The proposed acquisition involved an interference with Mr McKillen’s capacity to carry out his property rights and with his income stream and also impacted on his reputation as Nama was regarded by informed commentators as a bad bank and work-out vehicle. While the State contended the reputational damage to the McKillen side through association with Nama was minimal, it was his case that damage was very significant and a real concern, Mr Murphy said.

Addressing concerns expressed by the judges that any right of the McKillen applicants to be heard by Nama prior to a decision to acquire their loans would have to be extended to other borrowers, Mr Murphy said his clients appeared to be in a “unique” position as no other challenge had been taken to a Nama acquisition.

As only 25 per cent of the bank assets taken in by Nama were generating any income, it was very unlikely many other borrowers would be in a position to argue against acquisition, he added. “We want to be heard, it’s as simple as that.”

It was Mr McKillen’s case that this proposed acquisition involved a radical and unprecedented interference with the constitutional right to fair procedures, counsel said.

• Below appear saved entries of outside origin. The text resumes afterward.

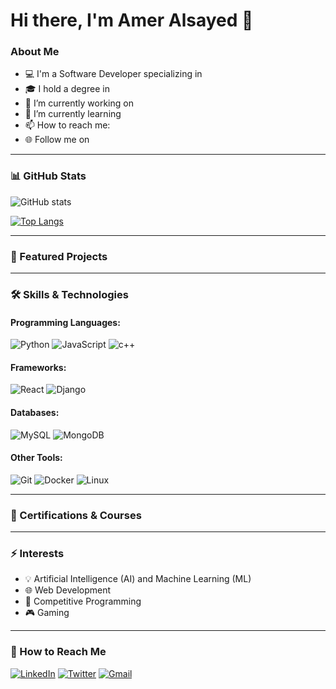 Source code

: # Hi there, I'm Amer Alsayed 👋

### About Me

- 💻 I'm a Software Developer specializing in 
- 🎓 I hold a degree in 
- 🔭 I’m currently working on 
- 🌱 I’m currently learning 
- 📫 How to reach me: 
- 🌐 Follow me on 

---

### 📊 GitHub Stats

![GitHub stats](https://github-readme-stats.vercel.app/api?username=AmerAlsayed&show_icons=true&theme=radical)

[![Top Langs](https://github-readme-stats.vercel.app/api/top-langs/?username=AmerAlsayed&layout=compact&theme=radical)](https://github.com/anuraghazra/github-readme-stats)

---

### 🚀 Featured Projects



---

### 🛠️ Skills & Technologies

#### Programming Languages:
![Python](https://img.shields.io/badge/Python-3776AB?style=for-the-badge&logo=python&logoColor=white)
![JavaScript](https://img.shields.io/badge/JavaScript-F7DF1E?style=for-the-badge&logo=javascript&logoColor=black)
![c++](https://img.shields.io/badge/C++-00599C?style=for-the-badge&logo=cplusplus&logoColor=white)

#### Frameworks:
![React](https://img.shields.io/badge/React-20232A?style=for-the-badge&logo=react&logoColor=61DAFB)
![Django](https://img.shields.io/badge/Django-092E20?style=for-the-badge&logo=django&logoColor=white)

#### Databases:
![MySQL](https://img.shields.io/badge/MySQL-00000F?style=for-the-badge&logo=mysql&logoColor=white)
![MongoDB](https://img.shields.io/badge/MongoDB-4EA94B?style=for-the-badge&logo=mongodb&logoColor=white)

#### Other Tools:
![Git](https://img.shields.io/badge/Git-F05032?style=for-the-badge&logo=git&logoColor=white)
![Docker](https://img.shields.io/badge/Docker-2496ED?style=for-the-badge&logo=docker&logoColor=white)
![Linux](https://img.shields.io/badge/Linux-FCC624?style=for-the-badge&logo=linux&logoColor=black)

---

### 🌟 Certifications & Courses



---

### ⚡ Interests

- 💡 Artificial Intelligence (AI) and Machine Learning (ML)
- 🌐 Web Development
- 🧠 Competitive Programming
- 🎮 Gaming

---

### 💬 How to Reach Me

[![LinkedIn](https://img.shields.io/badge/LinkedIn-0A66C2?style=for-the-badge&logo=linkedin&logoColor=white)](https://www.linkedin.com/in/amer-alsayed-381563200/)
[![Twitter](https://img.shields.io/badge/Twitter-1DA1F2?style=for-the-badge&logo=twitter&logoColor=white)](https://twitter.com/yourprofile)
[![Gmail](https://img.shields.io/badge/Gmail-D14836?style=for-the-badge&logo=gmail&logoColor=white)](mailto:alsayed.amer19@gmail.com)


<!--
**AmerAlsayed/AmerAlsayed** is a ✨ _special_ ✨ repository because its `README.md` (this file) appears on your GitHub profile.

Here are some ideas to get you started:

- 🔭 I’m currently working on ...
- 🌱 I’m currently learning ...
- 👯 I’m looking to collaborate on ...
- 🤔 I’m looking for help with ...
- 💬 Ask me about ...
- 📫 How to reach me: ...
- 😄 Pronouns: ...
- ⚡ Fun fact: ...
-->
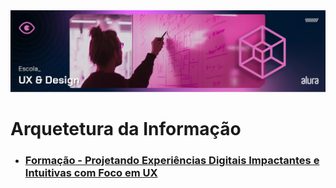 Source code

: <img src="./img/arquitetura-da-informacao.webp">

# Arquetetura da Informação

- ### [Formação - Projetando Experiências Digitais Impactantes e Intuitivas com Foco em UX](./ExperienciasDigitais/menu.md)
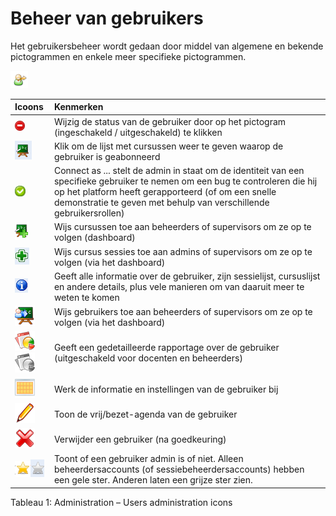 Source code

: # Beheer van gebruikers

Het gebruikersbeheer wordt gedaan door middel van algemene en bekende pictogrammen en enkele meer specifieke pictogrammen.

![](../../.gitbook/assets/graficos49.png)

| Icoons | Kenmerken |
| :--- | :--- |
| ![](../../.gitbook/assets/images32%20%281%29.png) | Wijzig de status van de gebruiker door op het pictogram \(ingeschakeld / uitgeschakeld\) te klikken |
| ![](../../.gitbook/assets/images33%20%281%29.png) | Klik om de lijst met cursussen weer te geven waarop de gebruiker is geabonneerd |
| ![](../../.gitbook/assets/images31%20%281%29.png) | Connect as ... stelt de admin in staat om de identiteit van een specifieke gebruiker te nemen om een bug te controleren die hij op het platform heeft gerapporteerd \(of om een snelle demonstratie te geven met behulp van verschillende gebruikersrollen\) |
| ![](../../.gitbook/assets/images34%20%281%29.png) | Wijs cursussen toe aan beheerders of supervisors om ze op te volgen \(dashboard\) |
| ![](../../.gitbook/assets/images35%20%281%29.png) | Wijs cursus sessies toe aan admins of supervisors om ze op te volgen \(via het dashboard\) |
| ![](../../.gitbook/assets/images36.png) | Geeft alle informatie over de gebruiker, zijn sessielijst, cursuslijst en andere details, plus vele manieren om van daaruit meer te weten te komen |
| ![](../../.gitbook/assets/graficos20.png) | Wijs gebruikers toe aan beheerders of supervisors om ze op te volgen \(via het dashboard\) |
| ![](../../.gitbook/assets/graficos21%20%281%29.png)![](../../.gitbook/assets/graficos22%20%281%29.png) | Geeft een gedetailleerde rapportage over de gebruiker \(uitgeschakeld voor docenten en beheerders\) |
| ![](../../.gitbook/assets/graficos43.png) | Werk de informatie en instellingen van de gebruiker bij |
| ![](../../.gitbook/assets/graficos23%20%281%29.png)| Toon de vrij/bezet-agenda van de gebruiker |
| ![](../../.gitbook/assets/graficos24%20%281%29.png) | Verwijder een gebruiker \(na goedkeuring\) |
| ![](../../.gitbook/assets/images42%20%281%29.png)![](../../.gitbook/assets/images43%20%281%29.png) | Toont of een gebruiker admin is of niet. Alleen beheerdersaccounts \(of sessiebeheerdersaccounts\) hebben een gele ster. Anderen laten een grijze ster zien. |

Tableau 1: Administration – Users administration icons

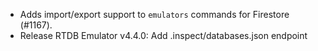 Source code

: * Adds import/export support to `emulators` commands for Firestore (#1167).
* Release RTDB Emulator v4.4.0: Add .inspect/databases.json endpoint
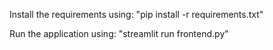 Install the requirements using: "pip install -r requirements.txt"

Run the application using: "streamlit run frontend.py" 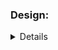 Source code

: ### Design:
<details about implementation such as data structures and algorithms used>
I tried to apply binary search on this problem, where i search 
recursively, breaking down the problem until 
I find the solution.

### Time Complexity:
<Big O notation with brief explanation>
O[N log N ) binary search would be O(log n) but i have to 
search every time i split both sides so i belive is O(N log N) where N is the 
amount i have to search until i find it every time i break the problem in two.


### Space Complexity:
<Big O notation with brief explanation>
O(N log N ) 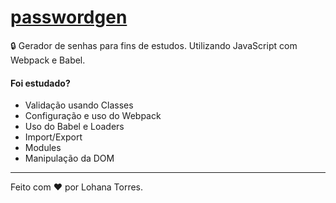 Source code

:# [passwordgen](https://heyloh.github.io/passwordgen/public/index.html)
🔒 Gerador de senhas para fins de estudos. Utilizando JavaScript com Webpack e Babel.

#### Foi estudado?
- Validação usando Classes
- Configuração e uso do Webpack
- Uso do Babel e Loaders
- Import/Export
- Modules
- Manipulação da DOM

---
Feito com ❤️ por Lohana Torres.
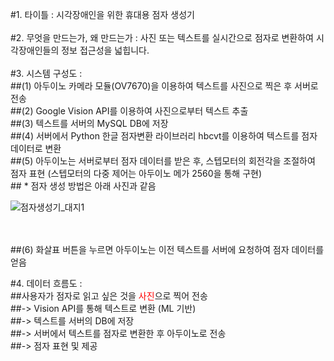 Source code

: #1. 타이틀 : 시각장애인을 위한 휴대용 점자 생성기</br></br>
#2. 무엇을 만드는가, 왜 만드는가 : 사진 또는 텍스트를 실시간으로 점자로 변환하여 시각장애인들의 정보 접근성을 넓힙니다.</br></br>
#3. 시스템 구성도 :
</br>##(1) 아두이노 카메라 모듈(OV7670)을 이용하여 텍스트를 사진으로 찍은 후 서버로 전송
</br>##(2) Google Vision API를 이용하여 사진으로부터 텍스트 추출
</br>##(3) 텍스트를 서버의 MySQL DB에 저장
</br>##(4) 서버에서 Python 한글 점자변환 라이브러리 hbcvt를 이용하여 텍스트를 점자 데이터로 변환
</br>##(5) 아두이노는 서버로부터 점자 데이터를 받은 후, 스텝모터의 회전각을 조절하여 점자 표현 (스텝모터의 다중 제어는 아두이노 메가 2560을 통해 구현)
</br> ## * 점자 생성 방법은 아래 사진과 같음 
</br>


![점자생성기_대지1](https://github.com/JihoonJang/CapstoneDesign/blob/master/%EC%A0%90%EC%9E%90%EC%83%9D%EC%84%B1%EA%B8%B0_%EB%8C%80%EC%A7%80%201.jpg)

</br></br>##(6) 화살표 버튼을 누르면 아두이노는 이전 텍스트를 서버에 요청하여 점자 데이터를 얻음

#4. 데이터 흐름도 : 
</br>##사용자가 점자로 읽고 싶은 것을 <span style="color:red">사진</span>으로 찍어 전송 
</br>##-> Vision API를 통해 텍스트로 변환 (ML 기반) 
</br>##-> 텍스트를 서버의 DB에 저장 
</br>##-> 서버에서 텍스트를 점자로 변환한 후 아두이노로 전송
</br>##-> 점자 표현 및 제공
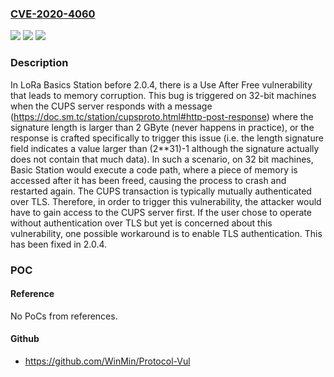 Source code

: ### [CVE-2020-4060](https://cve.mitre.org/cgi-bin/cvename.cgi?name=CVE-2020-4060)
![](https://img.shields.io/static/v1?label=Product&message=LoRa%20Basics%20Station&color=blue)
![](https://img.shields.io/static/v1?label=Version&message=n%2Fa&color=blue)
![](https://img.shields.io/static/v1?label=Vulnerability&message=CWE-416%3A%20Use%20After%20Free&color=brighgreen)

### Description

In LoRa Basics Station before 2.0.4, there is a Use After Free vulnerability that leads to memory corruption. This bug is triggered on 32-bit machines when the CUPS server responds with a message (https://doc.sm.tc/station/cupsproto.html#http-post-response) where the signature length is larger than 2 GByte (never happens in practice), or the response is crafted specifically to trigger this issue (i.e. the length signature field indicates a value larger than (2**31)-1 although the signature actually does not contain that much data). In such a scenario, on 32 bit machines, Basic Station would execute a code path, where a piece of memory is accessed after it has been freed, causing the process to crash and restarted again. The CUPS transaction is typically mutually authenticated over TLS. Therefore, in order to trigger this vulnerability, the attacker would have to gain access to the CUPS server first. If the user chose to operate without authentication over TLS but yet is concerned about this vulnerability, one possible workaround is to enable TLS authentication. This has been fixed in 2.0.4.

### POC

#### Reference
No PoCs from references.

#### Github
- https://github.com/WinMin/Protocol-Vul

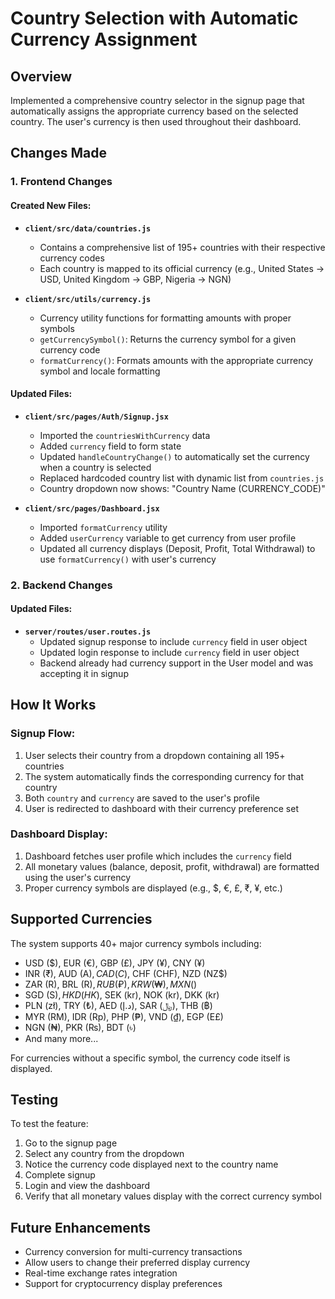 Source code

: # Country Selection with Automatic Currency Assignment

## Overview
Implemented a comprehensive country selector in the signup page that automatically assigns the appropriate currency based on the selected country. The user's currency is then used throughout their dashboard.

## Changes Made

### 1. Frontend Changes

#### Created New Files:
- **`client/src/data/countries.js`**
  - Contains a comprehensive list of 195+ countries with their respective currency codes
  - Each country is mapped to its official currency (e.g., United States → USD, United Kingdom → GBP, Nigeria → NGN)

- **`client/src/utils/currency.js`**
  - Currency utility functions for formatting amounts with proper symbols
  - `getCurrencySymbol()`: Returns the currency symbol for a given currency code
  - `formatCurrency()`: Formats amounts with the appropriate currency symbol and locale formatting

#### Updated Files:
- **`client/src/pages/Auth/Signup.jsx`**
  - Imported the `countriesWithCurrency` data
  - Added `currency` field to form state
  - Updated `handleCountryChange()` to automatically set the currency when a country is selected
  - Replaced hardcoded country list with dynamic list from `countries.js`
  - Country dropdown now shows: "Country Name (CURRENCY_CODE)"

- **`client/src/pages/Dashboard.jsx`**
  - Imported `formatCurrency` utility
  - Added `userCurrency` variable to get currency from user profile
  - Updated all currency displays (Deposit, Profit, Total Withdrawal) to use `formatCurrency()` with user's currency

### 2. Backend Changes

#### Updated Files:
- **`server/routes/user.routes.js`**
  - Updated signup response to include `currency` field in user object
  - Updated login response to include `currency` field in user object
  - Backend already had currency support in the User model and was accepting it in signup

## How It Works

### Signup Flow:
1. User selects their country from a dropdown containing all 195+ countries
2. The system automatically finds the corresponding currency for that country
3. Both `country` and `currency` are saved to the user's profile
4. User is redirected to dashboard with their currency preference set

### Dashboard Display:
1. Dashboard fetches user profile which includes the `currency` field
2. All monetary values (balance, deposit, profit, withdrawal) are formatted using the user's currency
3. Proper currency symbols are displayed (e.g., $, €, £, ₹, ¥, etc.)

## Supported Currencies
The system supports 40+ major currency symbols including:
- USD ($), EUR (€), GBP (£), JPY (¥), CNY (¥)
- INR (₹), AUD (A$), CAD (C$), CHF (CHF), NZD (NZ$)
- ZAR (R), BRL (R$), RUB (₽), KRW (₩), MXN ($)
- SGD (S$), HKD (HK$), SEK (kr), NOK (kr), DKK (kr)
- PLN (zł), TRY (₺), AED (د.إ), SAR (﷼), THB (฿)
- MYR (RM), IDR (Rp), PHP (₱), VND (₫), EGP (E£)
- NGN (₦), PKR (₨), BDT (৳)
- And many more...

For currencies without a specific symbol, the currency code itself is displayed.

## Testing
To test the feature:
1. Go to the signup page
2. Select any country from the dropdown
3. Notice the currency code displayed next to the country name
4. Complete signup
5. Login and view the dashboard
6. Verify that all monetary values display with the correct currency symbol

## Future Enhancements
- Currency conversion for multi-currency transactions
- Allow users to change their preferred display currency
- Real-time exchange rates integration
- Support for cryptocurrency display preferences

It seemed the State believed the Nama Act 2009 abrogated the McKillen applicants right to fair procedures on the basis of what the State acknowledged was the “implicit” adoption of a decision to acquire the loans.

Counsel also argued the rights of the McKillen applicants to equity redemption, an income stream from their properties and good name and reputation were independent of their business model and were issues of real substance which went beyond an expectation to be allowed carry on a normal banking relationship.

While the State had made much of the fact normal banking relationships had changed due to the financial crisis, no matter how serious that crisis, it does not extinguish constitutional rights, he submitted.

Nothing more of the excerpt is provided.